> _EXERCISE AIM_: Among the entries below, find the lines that hold the word "callback" and report them.

[[ DATA TO EXAMINE open ]]

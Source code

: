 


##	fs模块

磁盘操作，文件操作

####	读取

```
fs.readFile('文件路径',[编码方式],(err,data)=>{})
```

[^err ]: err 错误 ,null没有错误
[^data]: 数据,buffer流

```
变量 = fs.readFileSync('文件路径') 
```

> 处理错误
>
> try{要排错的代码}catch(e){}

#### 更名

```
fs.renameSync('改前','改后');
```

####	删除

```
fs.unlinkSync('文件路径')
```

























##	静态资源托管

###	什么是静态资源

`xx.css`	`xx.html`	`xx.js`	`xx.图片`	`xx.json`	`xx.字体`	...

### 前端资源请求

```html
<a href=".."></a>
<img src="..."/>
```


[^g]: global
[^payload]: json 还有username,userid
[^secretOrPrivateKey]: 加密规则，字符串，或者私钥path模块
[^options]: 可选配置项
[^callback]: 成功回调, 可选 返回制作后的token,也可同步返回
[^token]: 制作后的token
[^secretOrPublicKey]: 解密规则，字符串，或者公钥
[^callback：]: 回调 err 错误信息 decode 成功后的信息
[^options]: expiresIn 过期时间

[[ DATA TO EXAMINE closed ]]
[[ DATA TO EXAMINE open ]]

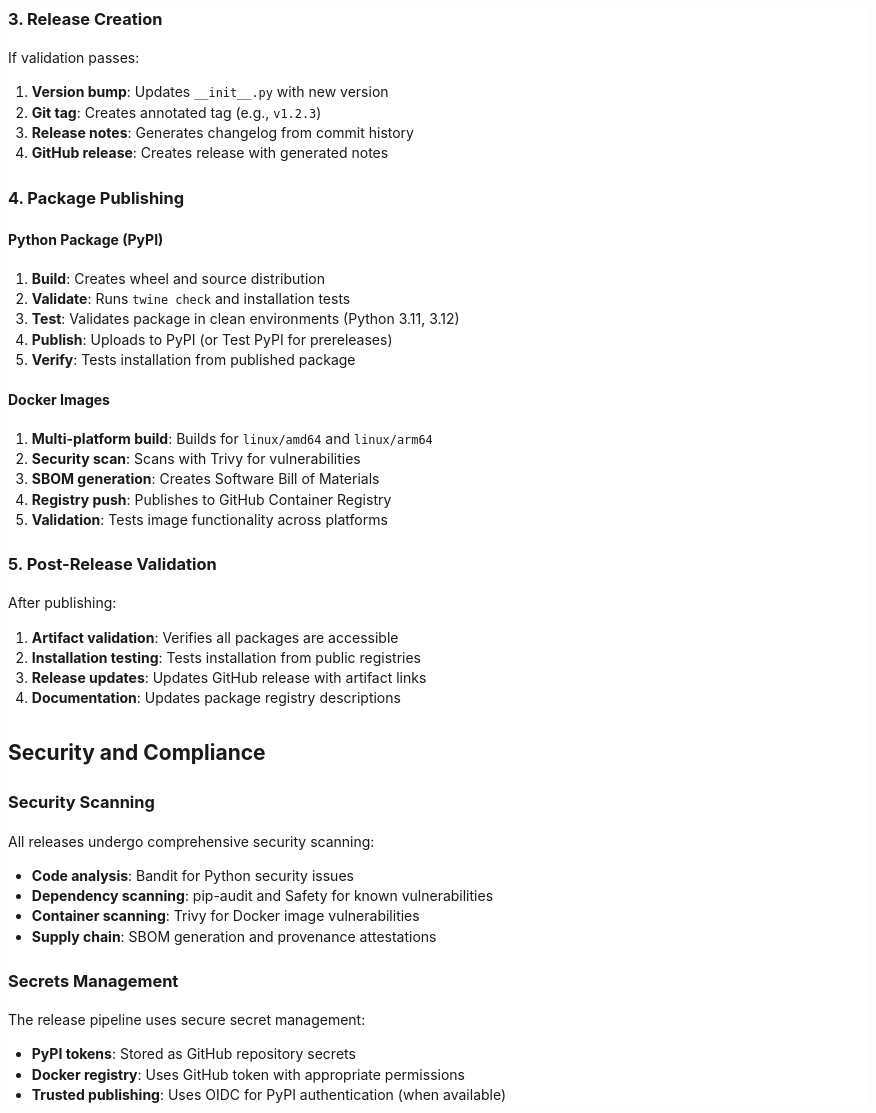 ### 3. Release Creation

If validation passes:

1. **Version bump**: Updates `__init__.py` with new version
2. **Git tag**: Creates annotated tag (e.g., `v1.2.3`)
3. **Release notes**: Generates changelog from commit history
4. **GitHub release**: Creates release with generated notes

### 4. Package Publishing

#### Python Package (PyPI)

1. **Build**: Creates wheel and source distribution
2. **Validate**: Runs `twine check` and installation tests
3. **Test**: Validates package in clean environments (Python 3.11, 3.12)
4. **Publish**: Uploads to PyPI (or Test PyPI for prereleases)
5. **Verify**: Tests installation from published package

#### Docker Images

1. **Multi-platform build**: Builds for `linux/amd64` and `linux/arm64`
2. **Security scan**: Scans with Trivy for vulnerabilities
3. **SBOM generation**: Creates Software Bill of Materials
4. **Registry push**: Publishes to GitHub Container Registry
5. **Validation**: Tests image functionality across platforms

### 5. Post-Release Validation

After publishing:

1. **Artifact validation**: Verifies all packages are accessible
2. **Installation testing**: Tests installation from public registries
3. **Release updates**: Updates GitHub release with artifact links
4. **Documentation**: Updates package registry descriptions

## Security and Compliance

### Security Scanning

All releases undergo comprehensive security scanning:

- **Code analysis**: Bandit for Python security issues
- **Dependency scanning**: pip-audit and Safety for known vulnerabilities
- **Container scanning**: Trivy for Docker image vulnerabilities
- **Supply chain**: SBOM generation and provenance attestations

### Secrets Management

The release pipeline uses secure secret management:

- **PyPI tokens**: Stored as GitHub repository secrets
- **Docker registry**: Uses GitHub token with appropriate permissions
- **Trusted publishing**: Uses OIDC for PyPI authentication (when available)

[[ DATA TO EXAMINE closed ]]

> _EXERCISE OUTPUT_:
[^callback]: 成功回调, 可选 返回制作后的token,也可同步返回
[^callback：]: 回调 err 错误信息 decode 成功后的信息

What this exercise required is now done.